### Records for the task
--------------------------------------------------

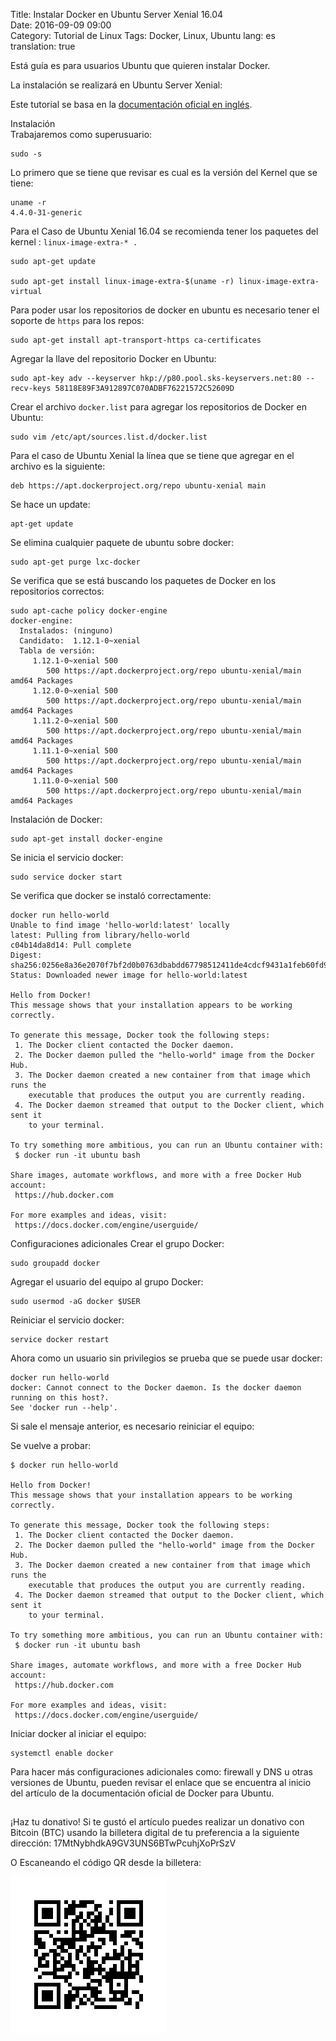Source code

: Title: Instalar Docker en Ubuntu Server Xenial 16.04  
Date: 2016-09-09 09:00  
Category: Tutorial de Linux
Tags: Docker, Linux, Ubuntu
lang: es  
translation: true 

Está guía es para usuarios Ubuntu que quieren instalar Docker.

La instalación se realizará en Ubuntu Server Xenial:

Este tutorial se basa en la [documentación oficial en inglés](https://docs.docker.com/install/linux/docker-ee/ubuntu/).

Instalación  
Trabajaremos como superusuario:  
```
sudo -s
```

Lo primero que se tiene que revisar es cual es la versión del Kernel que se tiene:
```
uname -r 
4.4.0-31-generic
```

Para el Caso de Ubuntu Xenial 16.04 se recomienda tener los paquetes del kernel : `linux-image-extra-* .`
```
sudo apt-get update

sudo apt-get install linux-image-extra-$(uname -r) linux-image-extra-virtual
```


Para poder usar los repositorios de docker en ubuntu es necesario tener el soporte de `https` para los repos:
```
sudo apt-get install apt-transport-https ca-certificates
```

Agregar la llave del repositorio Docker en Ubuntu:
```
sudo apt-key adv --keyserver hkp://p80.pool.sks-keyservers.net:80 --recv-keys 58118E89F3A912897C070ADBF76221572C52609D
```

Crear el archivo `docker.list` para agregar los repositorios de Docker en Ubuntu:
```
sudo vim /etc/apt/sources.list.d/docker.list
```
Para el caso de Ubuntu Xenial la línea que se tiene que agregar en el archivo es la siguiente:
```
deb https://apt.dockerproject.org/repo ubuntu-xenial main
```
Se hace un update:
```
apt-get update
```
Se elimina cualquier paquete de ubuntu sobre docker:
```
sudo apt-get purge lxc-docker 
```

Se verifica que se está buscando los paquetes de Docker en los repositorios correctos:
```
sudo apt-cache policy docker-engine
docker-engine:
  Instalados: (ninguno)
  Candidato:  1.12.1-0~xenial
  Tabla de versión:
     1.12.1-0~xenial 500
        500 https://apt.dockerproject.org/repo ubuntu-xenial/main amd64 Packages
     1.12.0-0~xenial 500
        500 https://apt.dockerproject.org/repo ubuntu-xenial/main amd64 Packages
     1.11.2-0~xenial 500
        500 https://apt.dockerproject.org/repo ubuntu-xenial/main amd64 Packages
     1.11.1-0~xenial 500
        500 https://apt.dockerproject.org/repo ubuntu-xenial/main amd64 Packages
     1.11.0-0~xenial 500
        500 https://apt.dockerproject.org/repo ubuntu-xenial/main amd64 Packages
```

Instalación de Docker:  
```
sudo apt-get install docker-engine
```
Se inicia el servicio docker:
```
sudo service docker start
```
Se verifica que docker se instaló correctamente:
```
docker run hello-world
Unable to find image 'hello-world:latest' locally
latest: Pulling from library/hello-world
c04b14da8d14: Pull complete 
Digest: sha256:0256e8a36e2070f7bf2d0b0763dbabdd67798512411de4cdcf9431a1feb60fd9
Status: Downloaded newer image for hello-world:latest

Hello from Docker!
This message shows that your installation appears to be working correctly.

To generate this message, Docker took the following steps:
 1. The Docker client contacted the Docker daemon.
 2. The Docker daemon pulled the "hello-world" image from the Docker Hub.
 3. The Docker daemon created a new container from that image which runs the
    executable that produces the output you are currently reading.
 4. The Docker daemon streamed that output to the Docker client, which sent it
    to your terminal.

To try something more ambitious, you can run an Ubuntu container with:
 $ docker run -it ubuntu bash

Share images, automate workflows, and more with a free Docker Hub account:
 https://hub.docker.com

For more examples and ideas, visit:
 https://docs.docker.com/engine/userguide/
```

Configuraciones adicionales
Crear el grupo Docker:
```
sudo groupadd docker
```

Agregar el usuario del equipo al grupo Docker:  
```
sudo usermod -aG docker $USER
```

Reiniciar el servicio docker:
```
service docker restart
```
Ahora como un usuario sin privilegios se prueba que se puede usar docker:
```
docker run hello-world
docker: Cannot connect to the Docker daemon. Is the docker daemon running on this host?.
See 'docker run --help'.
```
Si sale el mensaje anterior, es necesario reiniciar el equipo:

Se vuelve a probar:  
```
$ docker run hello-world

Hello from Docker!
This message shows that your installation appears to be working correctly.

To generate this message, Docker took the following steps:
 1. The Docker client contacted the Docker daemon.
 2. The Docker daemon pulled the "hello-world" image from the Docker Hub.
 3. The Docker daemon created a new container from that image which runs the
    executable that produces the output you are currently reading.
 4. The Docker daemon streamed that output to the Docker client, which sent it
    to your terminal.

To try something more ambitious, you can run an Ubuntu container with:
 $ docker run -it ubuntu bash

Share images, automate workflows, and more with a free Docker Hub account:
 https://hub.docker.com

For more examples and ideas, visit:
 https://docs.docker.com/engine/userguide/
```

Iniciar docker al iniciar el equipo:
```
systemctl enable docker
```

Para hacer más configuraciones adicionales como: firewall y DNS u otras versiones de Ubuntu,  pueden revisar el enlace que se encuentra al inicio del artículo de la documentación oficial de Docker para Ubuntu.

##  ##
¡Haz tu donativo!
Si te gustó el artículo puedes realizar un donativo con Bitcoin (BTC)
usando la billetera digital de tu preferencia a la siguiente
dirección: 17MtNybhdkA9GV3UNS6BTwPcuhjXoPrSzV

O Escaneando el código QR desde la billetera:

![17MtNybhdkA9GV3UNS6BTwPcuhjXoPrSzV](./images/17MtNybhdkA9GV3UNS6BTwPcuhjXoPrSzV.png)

--------------------------------------------------

The line with "La instalación se" ends the range, and the first line of the data begins it; repeat exactly those lines and nothing more, omitting pictures.

### Answer for the task
Source code

: Title: Instalar Docker en Ubuntu Server Xenial 16.04  
Date: 2016-09-09 09:00  
Category: Tutorial de Linux
Tags: Docker, Linux, Ubuntu
lang: es  
translation: true 

Está guía es para usuarios Ubuntu que quieren instalar Docker.

La instalación se realizará en Ubuntu Server Xenial:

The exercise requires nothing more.